» PROBLEM TO WORK ON: Write out again, exactly as they appear, the lines from the start of the data below through the line with "variance was large."; no pictures.
[[ GIVEN RECORDS open ]]
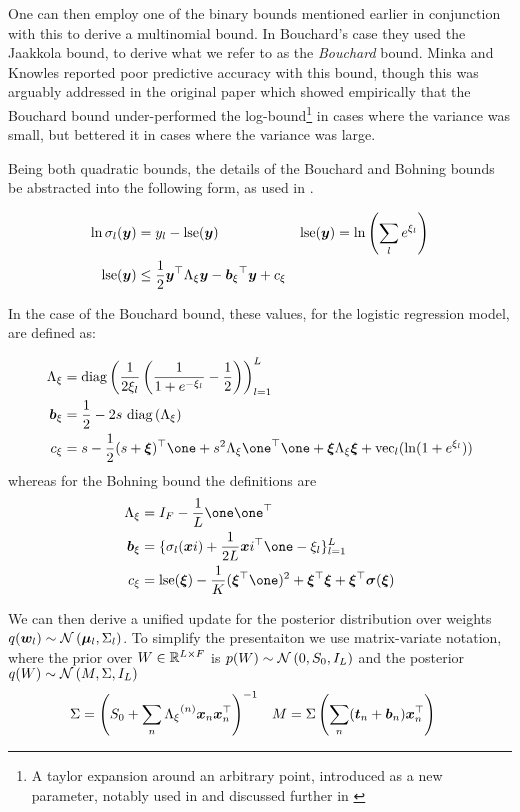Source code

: One can then employ one of the binary bounds mentioned earlier in conjunction with this to derive a multinomial bound. In Bouchard's case they used the Jaakkola bound, to derive what we refer to as the \emph{Bouchard} bound. Minka and Knowles reported poor predictive accuracy with this bound\cite{MinkaKnowles}, though this was arguably addressed in the original paper which showed empirically that the Bouchard bound under-performed the log-bound\footnote{A taylor expansion around an arbitrary point, introduced as a new parameter, notably used in\cite{Blei2006} and discussed further in \cite{Wang2013a}} in cases where the variance was small, but bettered it in cases where the variance was large.

Being both quadratic bounds, the details of the Bouchard and Bohning bounds be abstracted into the following form, as used in \cite{Khan2010}.

\begin{align}
\ln \sigma_l(\bm y) & = y_l - \text{lse} (\bm y) & \text{lse} (\bm y) & = \ln \left(\sum_l e^{\xi_l} \right)\\
\text{lse}(\bm y) & \leq \frac{1}{2} \bm y^\top { \Lambda_{\xi} } \bm y - { \bm b_{\xi} }^\top\bm y + { c_{\xi} }
\end{align}

In the case of the Bouchard bound, these values, for the logistic regression model, are defined as:

\begin{align}
\Axi & = \diag{\frac{1}{2\xi_l} \left( \frac{1}{1 + e^{-\xi_l}} - \half\right) }_{l=1}^L  \\
\bxi & = \half - 2 s \text{ }\diag{\Axi} \\
\cxi & = s - \half (s + \vv{\xi})\T\one + s^2\Axi \one\T\one + \vv{\xi}\Axi\vv{\xi} + \text{vec}_l(\ln (1 + e^{\xi_l}))
\end{align}
whereas for the Bohning bound the definitions are
\begin{align}
\Axi & = I_F - \frac{1}{L} \one \one \T \\
\bxi & = \{ \sigma_l(\vv{xi}) + \frac{1}{2L} \vv{xi}\T\one - \xi_l \}_{l=1}^{L} \\
\cxi & = \lse(\vv{\xi}) - \frac{1}{K}(\vv{\xi}\T\one)^2 + \vv{\xi}\T\vv{\xi} + \vv{\xi}\T\vv{\sigma}(\vv{\xi})
\end{align}

We can then derive a unified update for the posterior distribution over weights $q(\bm w_l) \sim \mathcal{N} \left( {\bm \mu_l}, {\Sigma_l} \right)$. To simplify the presentaiton we use matrix-variate notation, where the prior over $W \in { \mathbb{R}^{L \times F} }$ is $p(W) \sim \mathcal{N} \left(0, S_0, I_L\right)$ and the posterior $q(W) \sim \mathcal{N} \left(M, \Sigma, I_L\right)$
\begin{align}
\Sigma &= {\left( S_0 + \sum_n { \Lambda_{\xi} }^{(n)}\bm x_n\bm x_n^\top \right)}^{-1} & M &= \Sigma \left(\sum_n (\bm t_n + \bm b_n)\bm x_n^\top\right)
\end{align}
[[ GIVEN RECORDS closed ]]
» RESPONSE:
Source code

: One can then employ one of the binary bounds mentioned earlier in conjunction with this to derive a multinomial bound. In Bouchard's case they used the Jaakkola bound, to derive what we refer to as the \emph{Bouchard} bound. Minka and Knowles reported poor predictive accuracy with this bound\cite{MinkaKnowles}, though this was arguably addressed in the original paper which showed empirically that the Bouchard bound under-performed the log-bound\footnote{A taylor expansion around an arbitrary point, introduced as a new parameter, notably used in\cite{Blei2006} and discussed further in \cite{Wang2013a}} in cases where the variance was small, but bettered it in cases where the variance was large.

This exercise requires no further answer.